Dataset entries
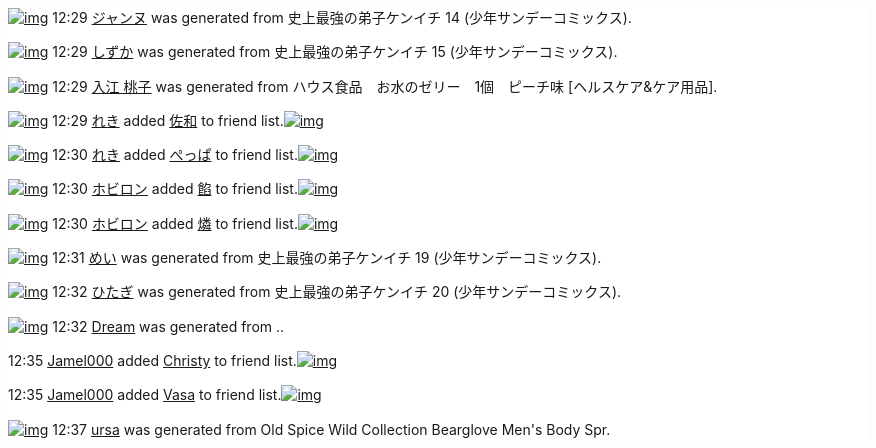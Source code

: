 [![img](http://www.deviantsart.com/3ppl8e4.png)](http://www.barcodekanojo.com/kanojo/2902413/%E3%82%B8%E3%83%A3%E3%83%B3%E3%83%8C) 12:29 [ジャンヌ](http://www.barcodekanojo.com/kanojo/2902413/%E3%82%B8%E3%83%A3%E3%83%B3%E3%83%8C) was generated from 史上最強の弟子ケンイチ 14 (少年サンデーコミックス).

[![img](http://www.deviantsart.com/pc0ob8.png)](http://www.barcodekanojo.com/kanojo/2902414/%E3%81%97%E3%81%9A%E3%81%8B) 12:29 [しずか](http://www.barcodekanojo.com/kanojo/2902414/%E3%81%97%E3%81%9A%E3%81%8B) was generated from 史上最強の弟子ケンイチ 15 (少年サンデーコミックス).

[![img](http://www.deviantsart.com/2vuog.png)](http://www.barcodekanojo.com/kanojo/2902415/%E5%85%A5%E6%B1%9F%20%E6%A1%83%E5%AD%90) 12:29 [入江 桃子](http://www.barcodekanojo.com/kanojo/2902415/%E5%85%A5%E6%B1%9F%20%E6%A1%83%E5%AD%90) was generated from ハウス食品　お水のゼリー　1個　ピーチ味 [ヘルスケア&amp;ケア用品].

[![img](http://www.deviantsart.com/1homs81.jpeg)](http://www.barcodekanojo.com/user/422141/%E3%82%8C%E3%81%8D) 12:29 [れき](http://www.barcodekanojo.com/user/422141/%E3%82%8C%E3%81%8D) added [佐和](http://www.barcodekanojo.com/kanojo/2897410/%E4%BD%90%E5%92%8C) to friend list.[![img](http://www.deviantsart.com/3s76m32.png)](http://www.barcodekanojo.com/kanojo/2897410/%E4%BD%90%E5%92%8C)

[![img](http://www.deviantsart.com/1homs81.jpeg)](http://www.barcodekanojo.com/user/422141/%E3%82%8C%E3%81%8D) 12:30 [れき](http://www.barcodekanojo.com/user/422141/%E3%82%8C%E3%81%8D) added [ぺっぱ](http://www.barcodekanojo.com/kanojo/1234670/%E3%81%BA%E3%81%A3%E3%81%B1) to friend list.[![img](http://www.deviantsart.com/3ac18g4.png)](http://www.barcodekanojo.com/kanojo/1234670/%E3%81%BA%E3%81%A3%E3%81%B1)

[![img](http://www.deviantsart.com/3pmu1u6.jpeg)](http://www.barcodekanojo.com/user/305657/%E3%83%9B%E3%83%93%E3%83%AD%E3%83%B3) 12:30 [ホビロン](http://www.barcodekanojo.com/user/305657/%E3%83%9B%E3%83%93%E3%83%AD%E3%83%B3) added [餡](http://www.barcodekanojo.com/kanojo/2643413/%E9%A4%A1) to friend list.[![img](http://www.deviantsart.com/3i46cod.png)](http://www.barcodekanojo.com/kanojo/2643413/%E9%A4%A1)

[![img](http://www.deviantsart.com/3pmu1u6.jpeg)](http://www.barcodekanojo.com/user/305657/%E3%83%9B%E3%83%93%E3%83%AD%E3%83%B3) 12:30 [ホビロン](http://www.barcodekanojo.com/user/305657/%E3%83%9B%E3%83%93%E3%83%AD%E3%83%B3) added [燐](http://www.barcodekanojo.com/kanojo/2643412/%E7%87%90) to friend list.[![img](http://www.deviantsart.com/1nqdbba.png)](http://www.barcodekanojo.com/kanojo/2643412/%E7%87%90)

[![img](http://www.deviantsart.com/1uivdg3.png)](http://www.barcodekanojo.com/kanojo/2902416/%E3%82%81%E3%81%84) 12:31 [めい](http://www.barcodekanojo.com/kanojo/2902416/%E3%82%81%E3%81%84) was generated from 史上最強の弟子ケンイチ 19 (少年サンデーコミックス).

[![img](http://www.deviantsart.com/3ele4ge.png)](http://www.barcodekanojo.com/kanojo/2902417/%E3%81%B2%E3%81%9F%E3%81%8E) 12:32 [ひたぎ](http://www.barcodekanojo.com/kanojo/2902417/%E3%81%B2%E3%81%9F%E3%81%8E) was generated from 史上最強の弟子ケンイチ 20 (少年サンデーコミックス).

[![img](http://www.deviantsart.com/2ejao32.png)](http://www.barcodekanojo.com/kanojo/2902418/Dream) 12:32 [Dream](http://www.barcodekanojo.com/kanojo/2902418/Dream) was generated from ..

12:35 [Jamel000](http://www.barcodekanojo.com/user/452439/Jamel000) added [Christy](http://www.barcodekanojo.com/kanojo/2727623/Christy) to friend list.[![img](http://www.deviantsart.com/3ekj5f6.png)](http://www.barcodekanojo.com/kanojo/2727623/Christy)

12:35 [Jamel000](http://www.barcodekanojo.com/user/452439/Jamel000) added [Vasa](http://www.barcodekanojo.com/kanojo/2524899/Vasa) to friend list.[![img](http://www.deviantsart.com/tj0obk.png)](http://www.barcodekanojo.com/kanojo/2524899/Vasa)

[![img](http://www.deviantsart.com/103ev2p.png)](http://www.barcodekanojo.com/kanojo/2902419/ursa) 12:37 [ursa](http://www.barcodekanojo.com/kanojo/2902419/ursa) was generated from Old Spice Wild Collection Bearglove Men's Body Spr.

WORK ORDER: Above are the records; print exactly the lines from the line with "史上最強の弟子ケンイチ 14 (少年サンデーコミックス)." to the line with "from ハウス食品　お水のゼリー　1個　ピーチ味 [ヘルスケア&amp;ケア用品].", including both, and nothing else.

EXERCISE ANSWER:
: [![img](http://www.deviantsart.com/3ppl8e4.png)](http://www.barcodekanojo.com/kanojo/2902413/%E3%82%B8%E3%83%A3%E3%83%B3%E3%83%8C) 12:29 [ジャンヌ](http://www.barcodekanojo.com/kanojo/2902413/%E3%82%B8%E3%83%A3%E3%83%B3%E3%83%8C) was generated from 史上最強の弟子ケンイチ 14 (少年サンデーコミックス).

[![img](http://www.deviantsart.com/pc0ob8.png)](http://www.barcodekanojo.com/kanojo/2902414/%E3%81%97%E3%81%9A%E3%81%8B) 12:29 [しずか](http://www.barcodekanojo.com/kanojo/2902414/%E3%81%97%E3%81%9A%E3%81%8B) was generated from 史上最強の弟子ケンイチ 15 (少年サンデーコミックス).

[![img](http://www.deviantsart.com/2vuog.png)](http://www.barcodekanojo.com/kanojo/2902415/%E5%85%A5%E6%B1%9F%20%E6%A1%83%E5%AD%90) 12:29 [入江 桃子](http://www.barcodekanojo.com/kanojo/2902415/%E5%85%A5%E6%B1%9F%20%E6%A1%83%E5%AD%90) was generated from ハウス食品　お水のゼリー　1個　ピーチ味 [ヘルスケア&amp;ケア用品].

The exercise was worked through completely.